Can I take Strontium and Omega-3 (EPA/DHA) together?
In most cases, yes. Strontium and Omega-3 (EPA/DHA) can be taken together safely. However, always check for specific interactions and consult a healthcare professional if you take medication.
What is the best time to take Strontium?
Take with food; separate from calcium supplements by at least 2 hours
What is the best time to take Omega-3 (EPA/DHA)?
With meals containing fat
What are the side effects of Strontium?
Gastrointestinal disturbances including nausea and diarrhoea. Potential increased thrombotic risk (with ranelate form). Interference with calcium and other mineral absorption.

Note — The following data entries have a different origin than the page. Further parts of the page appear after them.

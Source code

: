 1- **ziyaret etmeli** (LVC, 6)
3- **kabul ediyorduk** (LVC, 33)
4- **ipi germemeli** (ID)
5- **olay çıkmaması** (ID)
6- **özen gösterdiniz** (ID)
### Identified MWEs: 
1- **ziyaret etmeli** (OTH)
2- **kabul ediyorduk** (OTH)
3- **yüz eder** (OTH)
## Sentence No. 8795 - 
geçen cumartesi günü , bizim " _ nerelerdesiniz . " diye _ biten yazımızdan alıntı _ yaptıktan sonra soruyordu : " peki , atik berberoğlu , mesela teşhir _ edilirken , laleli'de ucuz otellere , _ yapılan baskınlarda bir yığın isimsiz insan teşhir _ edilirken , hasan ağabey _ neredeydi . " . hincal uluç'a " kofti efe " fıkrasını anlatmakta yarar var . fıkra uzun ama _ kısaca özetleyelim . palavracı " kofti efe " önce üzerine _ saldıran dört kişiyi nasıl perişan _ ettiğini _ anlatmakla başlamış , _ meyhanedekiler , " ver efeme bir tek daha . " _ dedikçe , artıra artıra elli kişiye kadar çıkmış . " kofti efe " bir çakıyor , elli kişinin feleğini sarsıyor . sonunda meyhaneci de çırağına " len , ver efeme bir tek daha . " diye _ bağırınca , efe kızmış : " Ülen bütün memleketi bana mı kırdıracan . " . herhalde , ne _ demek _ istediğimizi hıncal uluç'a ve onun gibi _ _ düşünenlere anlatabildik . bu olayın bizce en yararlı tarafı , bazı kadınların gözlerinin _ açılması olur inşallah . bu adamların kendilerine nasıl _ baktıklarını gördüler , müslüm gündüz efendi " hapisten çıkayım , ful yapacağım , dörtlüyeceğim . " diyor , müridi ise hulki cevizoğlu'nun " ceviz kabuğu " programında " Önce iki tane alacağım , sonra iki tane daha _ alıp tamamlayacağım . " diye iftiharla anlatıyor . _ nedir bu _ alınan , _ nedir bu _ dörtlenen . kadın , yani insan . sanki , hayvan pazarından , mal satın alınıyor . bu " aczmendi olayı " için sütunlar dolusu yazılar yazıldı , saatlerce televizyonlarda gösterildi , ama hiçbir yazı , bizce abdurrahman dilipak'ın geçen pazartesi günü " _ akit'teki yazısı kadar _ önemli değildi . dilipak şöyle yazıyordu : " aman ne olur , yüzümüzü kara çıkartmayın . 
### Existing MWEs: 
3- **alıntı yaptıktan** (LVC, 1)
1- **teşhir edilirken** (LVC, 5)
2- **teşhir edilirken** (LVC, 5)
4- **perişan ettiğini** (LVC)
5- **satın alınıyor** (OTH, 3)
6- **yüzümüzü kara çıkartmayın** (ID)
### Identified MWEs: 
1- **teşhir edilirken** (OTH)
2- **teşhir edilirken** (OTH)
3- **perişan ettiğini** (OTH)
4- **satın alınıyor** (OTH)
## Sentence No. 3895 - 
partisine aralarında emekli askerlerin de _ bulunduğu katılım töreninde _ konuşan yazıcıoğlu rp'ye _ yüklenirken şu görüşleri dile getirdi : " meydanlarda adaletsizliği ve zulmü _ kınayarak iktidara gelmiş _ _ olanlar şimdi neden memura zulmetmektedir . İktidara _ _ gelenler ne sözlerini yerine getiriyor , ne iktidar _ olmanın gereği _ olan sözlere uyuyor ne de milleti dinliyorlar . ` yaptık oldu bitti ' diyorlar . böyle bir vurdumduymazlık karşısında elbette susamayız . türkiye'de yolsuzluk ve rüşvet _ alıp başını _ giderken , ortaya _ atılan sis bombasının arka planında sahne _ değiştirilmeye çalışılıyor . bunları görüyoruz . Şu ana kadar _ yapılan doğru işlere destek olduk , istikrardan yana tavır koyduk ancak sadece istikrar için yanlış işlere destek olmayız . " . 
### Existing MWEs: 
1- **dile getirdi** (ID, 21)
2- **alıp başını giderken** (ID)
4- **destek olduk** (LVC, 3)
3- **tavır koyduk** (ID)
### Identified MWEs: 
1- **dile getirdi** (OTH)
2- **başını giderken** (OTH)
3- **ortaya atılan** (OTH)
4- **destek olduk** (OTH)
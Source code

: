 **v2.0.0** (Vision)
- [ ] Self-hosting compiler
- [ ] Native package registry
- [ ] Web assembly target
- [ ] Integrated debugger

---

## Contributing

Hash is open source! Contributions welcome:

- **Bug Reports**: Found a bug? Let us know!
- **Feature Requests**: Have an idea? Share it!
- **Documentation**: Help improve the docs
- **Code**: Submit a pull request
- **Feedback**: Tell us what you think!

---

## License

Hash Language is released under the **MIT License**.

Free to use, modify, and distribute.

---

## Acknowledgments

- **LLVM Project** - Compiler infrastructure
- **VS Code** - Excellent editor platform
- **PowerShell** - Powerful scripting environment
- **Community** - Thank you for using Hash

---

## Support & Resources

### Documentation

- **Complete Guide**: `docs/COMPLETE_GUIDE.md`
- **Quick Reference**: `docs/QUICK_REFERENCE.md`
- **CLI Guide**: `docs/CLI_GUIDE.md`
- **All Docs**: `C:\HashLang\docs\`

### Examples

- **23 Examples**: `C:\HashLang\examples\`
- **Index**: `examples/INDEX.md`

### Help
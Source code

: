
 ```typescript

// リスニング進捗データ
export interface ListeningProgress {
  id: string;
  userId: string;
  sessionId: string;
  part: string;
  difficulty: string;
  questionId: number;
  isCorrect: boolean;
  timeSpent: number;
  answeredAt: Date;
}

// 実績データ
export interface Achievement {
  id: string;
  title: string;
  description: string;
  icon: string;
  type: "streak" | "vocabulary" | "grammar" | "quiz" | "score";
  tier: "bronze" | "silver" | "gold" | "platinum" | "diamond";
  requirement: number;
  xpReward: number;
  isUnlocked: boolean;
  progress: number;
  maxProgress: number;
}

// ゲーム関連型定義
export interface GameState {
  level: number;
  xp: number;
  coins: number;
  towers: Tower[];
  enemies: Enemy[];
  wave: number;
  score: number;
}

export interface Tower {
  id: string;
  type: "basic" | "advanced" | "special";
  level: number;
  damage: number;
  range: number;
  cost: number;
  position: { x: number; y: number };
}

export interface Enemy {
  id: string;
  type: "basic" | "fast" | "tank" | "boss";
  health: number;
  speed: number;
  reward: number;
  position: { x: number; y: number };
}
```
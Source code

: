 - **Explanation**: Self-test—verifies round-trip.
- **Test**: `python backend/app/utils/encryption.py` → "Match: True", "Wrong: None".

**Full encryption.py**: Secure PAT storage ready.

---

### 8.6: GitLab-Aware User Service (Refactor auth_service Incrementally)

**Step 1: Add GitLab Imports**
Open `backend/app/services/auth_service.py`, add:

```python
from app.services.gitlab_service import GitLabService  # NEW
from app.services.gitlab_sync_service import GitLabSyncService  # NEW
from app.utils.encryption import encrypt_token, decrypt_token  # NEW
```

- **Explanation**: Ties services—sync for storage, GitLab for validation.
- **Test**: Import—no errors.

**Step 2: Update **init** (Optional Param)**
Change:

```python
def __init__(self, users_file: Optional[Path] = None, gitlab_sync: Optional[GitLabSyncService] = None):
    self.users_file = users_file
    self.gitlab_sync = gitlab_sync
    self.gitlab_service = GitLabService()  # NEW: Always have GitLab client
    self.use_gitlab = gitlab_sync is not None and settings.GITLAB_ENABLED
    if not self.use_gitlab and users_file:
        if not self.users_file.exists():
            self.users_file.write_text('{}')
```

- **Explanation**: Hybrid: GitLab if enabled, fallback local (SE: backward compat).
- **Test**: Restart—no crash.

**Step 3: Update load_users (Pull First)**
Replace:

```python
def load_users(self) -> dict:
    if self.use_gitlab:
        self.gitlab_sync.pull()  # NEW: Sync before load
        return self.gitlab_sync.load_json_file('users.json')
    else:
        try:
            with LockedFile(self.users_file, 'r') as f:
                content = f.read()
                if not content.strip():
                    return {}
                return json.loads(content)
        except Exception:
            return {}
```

What are the side effects of Omega-3 (EPA/DHA)?
Fish burps (use enteric-coated capsules). Mild blood thinning at high doses. Rare: fishy aftertaste.
How We Compare Supplements
This comparison is based on published clinical research, peer-reviewed studies from PubMed, and established nutritional science. We evaluate dosages based on clinically-effective amounts, not manufacturer recommendations. Benefits listed have at least moderate evidence from human studies. When evidence is limited or conflicting, we note this.